Question:
do you know any creation myths?
anonymous
2009-10-07 17:40:31 UTC
so i have to pick two creation myths and they have to be at least a page long! and i can't find any good ones! do you know any?
Three answers:
Zenana
2009-10-08 07:38:43 UTC
Creation from Clay

The creation by clay theme would seem to be among the most ancient, reaching back to those pre-patriarchal times when female creative powers dominated the world. Earth, from which clay comes, is traditionally associated with the world mother. Creation from clay alone would seem to suggest the old Mother Power of the ancient goddess cultures. Later clay myths, in which the male plays a significant role as one who breathes life into the clay or fertilizes it in some way, suggest a movement toward the patriarchal vision (examples are Blackfoot Creation; Dyak Creation; Egyptian Creation; Hebrew Creation; Polynesian Creation; Sumerian Creation; Yoruba Creation).



Creation by Word

In this version of creation ex nihilo, the supreme being speaks the Word, making the age-old connection between Logos or cosmic order (the Word) and the ordering principle, which is language (words). So it is that the Hebrew creator, Yahweh, instructs Adam and Eve—made “in his image”—to be creative by “naming” the other creatures (examples are Christian Creation; Hebrew Creation; Mayan Creation; Navajo Creation).



Creation from Chaos

Chaos is the Greek word for the primal void.

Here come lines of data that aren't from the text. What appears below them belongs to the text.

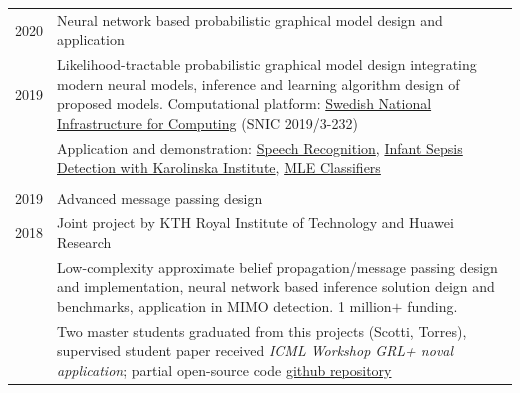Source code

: \documentclass[a4paper,10pt]{article}
\begin{document}
\begin{tabular}{r|p{13cm}}
\textsc{2020} & Neural network based probabilistic graphical model design and application\\
  \textsc{2019} & Likelihood-tractable probabilistic graphical model design integrating modern neural models, inference and learning algorithm design of proposed models. Computational platform: \href{https://www.snic.se/}{Swedish National Infrastructure for Computing} (SNIC 2019/3-232)\\
              & Application and demonstration: \href{https://github.com/FirstHandScientist/genhmm}{Speech Recognition}, \href{https://arxiv.org/pdf/1910.13904.pdf}{Infant Sepsis Detection with Karolinska Institute}, \href{https://github.com/FirstHandScientist/classification-EM-GM}{MLE Classifiers}\\
    \multicolumn{2}{c}{} \\
  \textsc{2019}  & Advanced message passing design \\
  \textsc{2018}& Joint project by KTH Royal Institute of Technology and Huawei Research\\
              & Low-complexity approximate belief propagation/message passing design and implementation, neural network based inference solution deign and benchmarks, application in MIMO detection. 1 million$+$ funding.\\
              & Two master students graduated from this projects (Scotti, Torres), supervised student paper received \textit{ICML Workshop GRL+ noval application}; partial open-source code \href{https://github.com/FirstHandScientist/amp}{github repository} \\

\end{tabular}


\begin{bibunit}
  \renewcommand\refname{Publications (\href{https://scholar.google.com/citations?hl=en&user=eK9LoQMAAAAJ&view_op=list_works&sortby=pubdate}{my Scholar})}
  \nocite{
    liu2020region,
    liu2020alpha,
    zuxing2020cdc,
    anubhad2020,
    andrea2020,
    liu2020powering,
    honore2020hidden,
    liu2020neural,
    chatterjee2019ssfn,
    liu2019discontinuous,
    liu2019entropy,
    liu2019alpha,
    liu2019dominant,
    liu2018will}
  \footnotesize{\putbib[../bibfile]}
\end{bibunit}
\end{document}
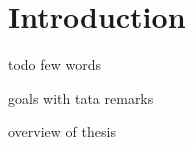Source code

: \chapter{Introduction}
\label{chap:intro}

todo few words

goals with tata remarks


overview of thesis



  
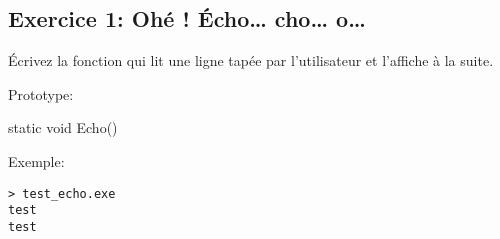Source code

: \subsection{Exercice 1: Ohé ! Écho\ldots{} cho\dots{} o\dots}

Écrivez la fonction  qui lit une ligne tapée par l'utilisateur et l'affiche
à la suite.

Prototype:
\begin{code}
static void Echo()
\end{code}

Exemple:
\begin{verbatim}
> test_echo.exe
test
test
\end{verbatim}
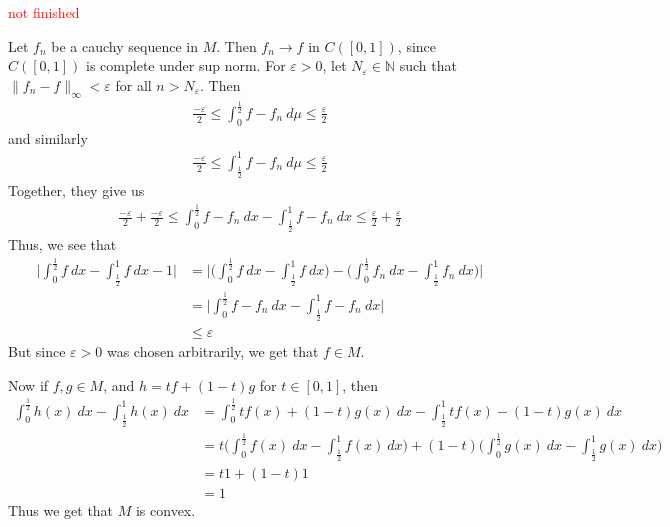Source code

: \documentclass[12pt]{exam}
\theoremstyle{plain} %
\theoremstyle{definition} %
\theoremstyle{remark} %
\begin{document}
\begin{questions}
  \question
  \textcolor{red}{not finished}
  \begin{solution}
    Let $f_n$ be a cauchy sequence in $M$. Then $f_n \to f$ in $C([0,
    1])$, since $C([0, 1])$ is complete under sup norm. For
    $\varepsilon > 0$, let  $N_\varepsilon \in \mathbb{N}$ such that
    $\|f_n - f\|_\infty < \varepsilon$ for all $n > N_\varepsilon$.
    Then
    \begin{align*}
      \frac{-\varepsilon}{2} \le \int_{0}^{\frac{1}{2}} f - f_n \ d
      \mu \le \frac{\varepsilon}{2}
    \end{align*}
    and similarly
    \begin{align*}
      \frac{-\varepsilon}{2} \le \int_{\frac{1}{2}}^{1} f - f_n \ d
      \mu \le \frac{\varepsilon}{2}
    \end{align*}
    Together, they give us
    \begin{align*}
      \frac{-\varepsilon}{2} + \frac{-\varepsilon}{2} \le
      \int_{0}^{\frac{1}{2}} f - f_n \ dx - \int_{\frac{1}{2}}^{1} f - f_n
      \ dx \le \frac{\varepsilon}{2} + \frac{\varepsilon}{2}
    \end{align*}
    Thus, we see that
    \begin{align*}
      \Bigg|\int_{0}^{\frac{1}{2}} f \ dx - \int_{\frac{1}{2}}^{1} f
      \ dx - 1 \Bigg| &= \Bigg|\Big(\int_{0}^{\frac{1}{2}} f \ dx -
      \int_{\frac{1}{2}}^{1} f \ dx \Big) -  \Big(\int_{0}^{\frac{1}{2}} f_n
      \ dx - \int_{\frac{1}{2}}^{1} f_n \ dx \Big) \Bigg|\\
      &= \Bigg| \int_{0}^{\frac{1}{2}} f - f_n \ dx -
      \int_{\frac{1}{2}}^{1} f - f_n \ dx \Bigg| \\
      &\le \varepsilon
    \end{align*}
    But since $\varepsilon > 0$ was chosen arbitrarily, we get that $f \in M$.

    Now if $f, g \in M$, and $h = t f + (1-t) g$ for $ t \in [0, 1]$, then
    \begin{align*}
      \int_{0}^{\frac{1}{2}} h(x) \ dx - \int_{\frac{1}{2}}^{1} h(x)
      \ dx &= \int_{0}^{\frac{1}{2}} t f(x) + (1-t) g(x) \ dx -
      \int_{\frac{1}{2}}^{1} t f(x) - (1-t) g(x)\ dx \\
      &= t \Big(\int_{0}^{\frac{1}{2}} f(x) \ dx -
      \int_{\frac{1}{2}}^{1} f(x) \ dx  \Big) + (1-t)
      \Big(\int_{0}^{\frac{1}{2}} g(x) \ dx - \int_{\frac{1}{2}}^{1}
      g(x) \ dx\Big) \\
      &= t 1 + (1-t)1 \\
      &= 1
    \end{align*}
    Thus we get that $M$ is convex.


\end{solution}
\end{questions}
\end{document}
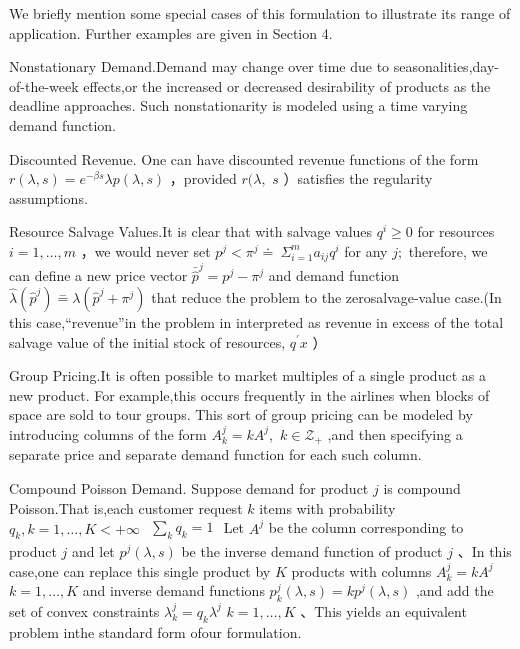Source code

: We briefly mention some special cases of this formulation to illustrate
its range of application. Further examples are given in Section 4.

Nonstationary Demand.Demand may change over time due to
seasonalities,day-of-the-week effects,or the increased or decreased
desirability of products as the deadline approaches. Such
nonstationarity is modeled using a time varying demand function.

Discounted Revenue. One can have discounted revenue functions of the
form \(r ( \lambda , s ) = e ^ { - \beta s } \lambda p ( \lambda , s )\)
，provided \(r ( \lambda ,\) \(s \dot { }\) ）satisfies the regularity
assumptions.

Resource Salvage Values.It is clear that with salvage values
\(q ^ { i } \geqslant 0\) for resources \(i = 1 , \ldots , m\) ，we
would never set
\(p ^ { j } < \pi ^ { j } \doteq \ \Sigma _ { i = 1 } ^ { m } a _ { i j } q ^ { i }\)
for any \(j ;\) therefore, we can define a new price vector
\(\bar { \hat { p } } ^ { j } = p ^ { j } - \pi ^ { j }\) and demand
function
\(\hat { \lambda } ( \hat { p } ^ { j } ) \stackrel { - } { = } \lambda ( \hat { p } ^ { j } + \pi ^ { j } )\)
that reduce the problem to the zerosalvage-value case.(In this
case,``revenue''in the problem in interpreted as revenue in excess of
the total salvage value of the initial stock of resources,
\(q ^ { \prime } x\) ）

Group Pricing.It is often possible to market multiples of a single
product as a new product. For example,this occurs frequently in the
airlines when blocks of space are sold to tour groups. This sort of
group pricing can be modeled by introducing columns of the form
\(A _ { k } ^ { j } = k A ^ { j } ,\) \(k \in \mathcal { Z } _ { + }\)
,and then specifying a separate price and separate demand function for
each such column.

Compound Poisson Demand. Suppose demand for product \(j\) is compound
Poisson.That is,each customer request \(k\) items with probability
\(q _ { k } , k = 1 , \ldots , K < + \infty\)
\(\begin{array} { r } { \sum _ { k } q _ { k } = 1 } \end{array}\) Let
\(A ^ { j }\) be the column corresponding to product \(j\) and let
\(p ^ { j } ( \lambda , s )\) be the inverse demand function of product
\(j\) 、In this case,one can replace this single product by \(K\)
products with columns \(A _ { k } ^ { j } = k A ^ { j }\)
\(k = 1 , \dots , K\) and inverse demand functions
\(p _ { k } ^ { j } ( \lambda , s ) = k p ^ { j } ( \lambda , s )\) ,and
add the set of convex constraints
\(\lambda _ { k } ^ { j } = q _ { k } \lambda ^ { j }\)
\(k = 1 , \ldots , K\) 、This yields an equivalent problem inthe
standard form ofour formulation.

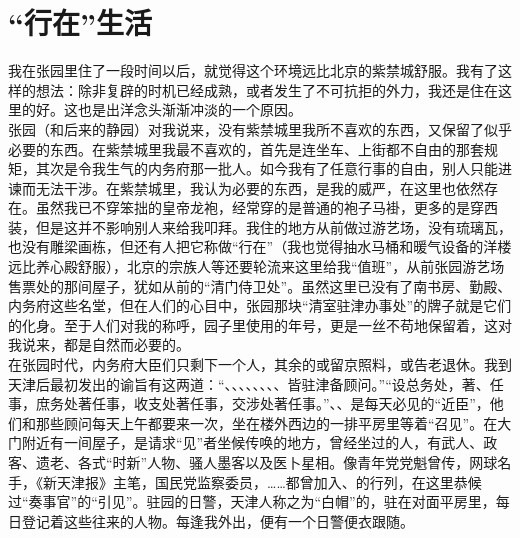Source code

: \fancyhead[RO]{} %
\fancyhead[LE]{} %
\chapter*{“行在”生活}
\thispagestyle{empty}
我在张园里住了一段时间以后，就觉得这个环境远比北京的紫禁城舒服。我有了这样的想法：除非复辟的时机已经成熟，或者发生了不可抗拒的外力，我还是住在这里的好。这也是出洋念头渐渐冲淡的一个原因。\\

张园（和后来的静园）对我说来，没有紫禁城里我所不喜欢的东西，又保留了似乎必要的东西。在紫禁城里我最不喜欢的，首先是连坐车、上街都不自由的那套规矩，其次是令我生气的内务府那一批人。如今我有了任意行事的自由，别人只能进谏而无法干涉。在紫禁城里，我认为必要的东西，是我的威严，在这里也依然存在。虽然我已不穿笨拙的皇帝龙袍，经常穿的是普通的袍子马褂，更多的是穿西装，但是这并不影响别人来给我叩拜。我住的地方从前做过游艺场，没有琉璃瓦，也没有雕梁画栋，但还有人把它称做“行在”（我也觉得抽水马桶和暖气设备的洋楼远比养心殿舒服），北京的宗族人等还要轮流来这里给我“值班”，从前张园游艺场售票处的那间屋子，犹如从前的“清门侍卫处”。虽然这里已没有了南书房、勤殿、内务府这些名堂，但在人们的心目中，张园那块“清室驻津办事处”的牌子就是它们的化身。至于人们对我的称呼，园子里使用的年号，更是一丝不苟地保留着，这对我说来，都是自然而必要的。\\

在张园时代，内务府大臣们只剩下一个人，其余的或留京照料，或告老退休。我到天津后最初发出的谕旨有这两道：“、、、、、、、、皆驻津备顾问。”“设总务处，著、任事，庶务处著任事，收支处著任事，交涉处著任事。”、、是每天必见的“近臣”，他们和那些顾问每天上午都要来一次，坐在楼外西边的一排平房里等着“召见”。在大门附近有一间屋子，是请求“见”者坐候传唤的地方，曾经坐过的人，有武人、政客、遗老、各式“时新”人物、骚人墨客以及医卜星相。像青年党党魁曾传，网球名手，《新天津报》主笔，国民党监察委员，……都曾加入、的行列，在这里恭候过“奏事官”的“引见”。驻园的日警，天津人称之为“白帽”的，驻在对面平房里，每日登记着这些往来的人物。每逢我外出，便有一个日警便衣跟随。\\

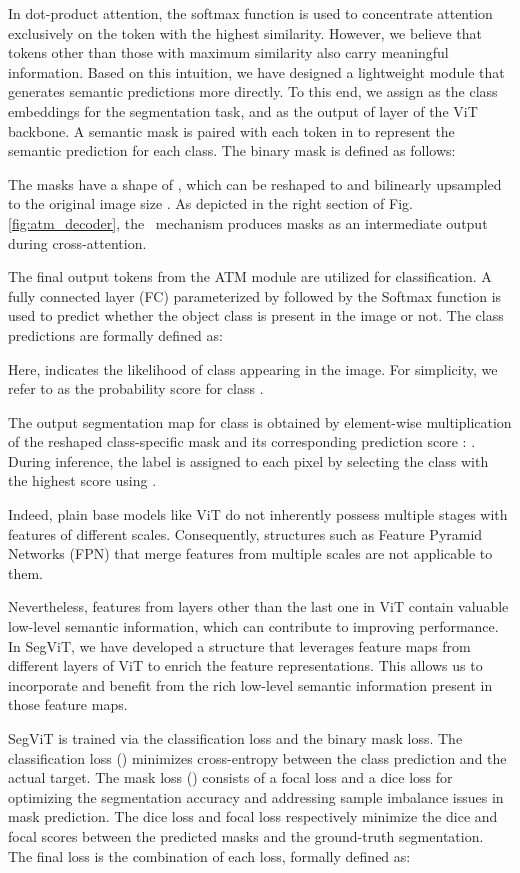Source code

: In dot-product attention, the softmax function is used to concentrate attention exclusively on the token with the highest similarity. However, we believe that tokens other than those with maximum similarity also carry meaningful information. Based on this intuition, we have designed a lightweight module that generates semantic predictions more directly.
To this end, we assign  as the class embeddings for the segmentation task, and  as the output of layer  of the ViT backbone. A semantic mask is paired with each token in  to represent the semantic prediction for each class. The binary mask  is defined as follows:

The masks have a shape of , which can be reshaped to  and bilinearly upsampled to the original image size . As depicted in the right section of Fig. \ref{fig:atm_decoder}, the \atm\ mechanism produces masks as an intermediate output during cross-attention. 

The final output tokens  from the ATM module are utilized for classification. A fully connected layer (FC) parameterized by  followed by the Softmax function is used to predict whether the object class is present in the image or not. The class predictions  are formally defined as:


Here,  indicates the likelihood of class  appearing in the image. For simplicity, we refer to  as the probability score for class . 

The output segmentation map for class  is obtained by element-wise multiplication of the reshaped class-specific mask  and its corresponding prediction score : . During inference, the label is assigned to each pixel  by selecting the class with the highest score using .

Indeed, plain base models like ViT do not inherently possess multiple stages with features of different scales. Consequently, structures such as Feature Pyramid Networks (FPN) that merge features from multiple scales are not applicable to them.

Nevertheless, features from layers other than the last one in ViT contain valuable low-level semantic information, which can contribute to improving performance. In SegViT, we have developed a structure that leverages feature maps from different layers of ViT to enrich the feature representations. This allows us to incorporate and benefit from the rich low-level semantic information present in those feature maps.

SegViT is trained via the classification loss and the binary mask loss. The classification loss () minimizes cross-entropy between the class prediction and the actual target. The mask loss () consists of a focal loss \cite{lin2017focal} and a dice loss \cite{diceloss} for optimizing the segmentation accuracy and addressing sample imbalance issues in mask prediction. The dice loss and focal loss respectively minimize the dice and focal scores between the predicted masks and the ground-truth segmentation. The final loss is the combination of each loss, formally defined as:


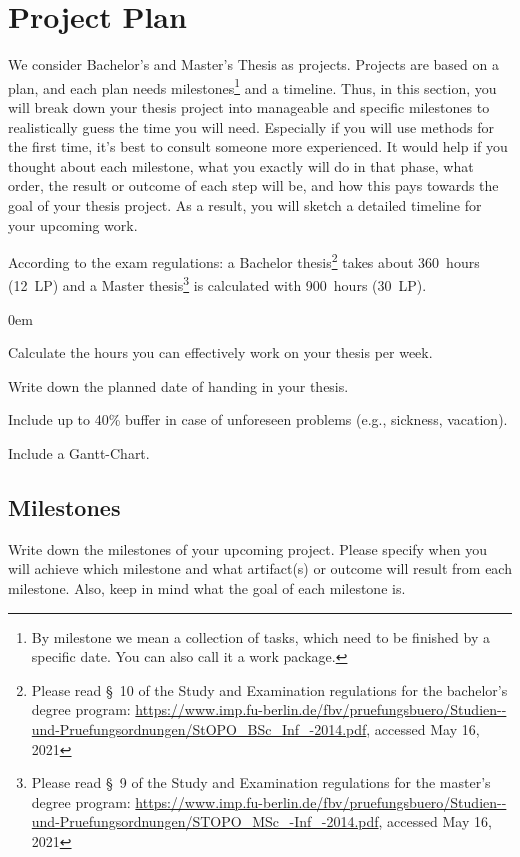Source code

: \section{Project Plan}
\label{sec:plan}
We consider Bachelor's and Master's Thesis as projects. Projects are based on a plan, and each plan needs milestones\footnote{By milestone we mean a collection of tasks, which need to be finished by a specific date. You can also call it a work package.} and a timeline. Thus, in this section, you will break down your thesis project into manageable and specific milestones to realistically guess the time you will need. Especially if you will use methods for the first time, it's best to consult someone more experienced. It would help if you thought about each milestone, what you exactly will do in that phase, what order, the result or outcome of each step will be, and how this pays towards the goal of your thesis project. As a result, you will sketch a detailed timeline for your upcoming work.


According to the exam regulations: a Bachelor thesis\footnote{Please read \S~10 of the Study and Examination regulations for the bachelor’s degree program: \url{https://www.imp.fu-berlin.de/fbv/pruefungsbuero/Studien--und-Pruefungsordnungen/StOPO_BSc_Inf_-2014.pdf}, accessed May 16, 2021} takes about 360~hours (12~LP) and a Master thesis\footnote{Please read \S~9 of the Study and Examination regulations for the master’s
degree program: \url{https://www.imp.fu-berlin.de/fbv/pruefungsbuero/Studien--und-Pruefungsordnungen/STOPO_MSc_-Inf_-2014.pdf}, accessed May 16, 2021} is calculated with 900~hours (30~LP).

\begin{todolist}
  \itemsep0em %
  \item Calculate the hours you can effectively work on your thesis per week.
  \item Write down the planned date of handing in your thesis.
  \item Include up to 40\% buffer in case of unforeseen problems (e.g., sickness, vacation).
  \item Include a Gantt-Chart.
\end{todolist}

\subsection{Milestones}
\label{subsec:milestone}
Write down the milestones of your upcoming project. Please specify when you will achieve which milestone and what artifact(s) or outcome will result from each milestone. Also, keep in mind what the goal of each milestone is.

In creation myths it is the indeterminate, undifferentiated no-thing-ness before some power or force gives it form and reality and thus turns it into cosmos. Some have included in the concept of chaos the idea that the material of creation was always there along with the potential for creation itself (examples are Babylonian Creation; Chinese Creation; Egyptian Creation; Germanic Creation; Greek Creation; Japanese Creation; Mixtec Creation).



Creation by Secretion

A popular offshoot of the ex nihilo type of creation is one in which the god—nearly always male—creates from his own secretions: spit, vomit, semen (via masturbation), sweat, urine, or feces. This type of myth assumes the existence before anything else of a solitary god, a personified male version of the potential for creativity that in other systems is the maternal underworld, the maternal cosmic egg, or the maternal primal waters (examples are Bantu Creation; Boshongo Creation; Chuckchee Creation; Egyptian Creation).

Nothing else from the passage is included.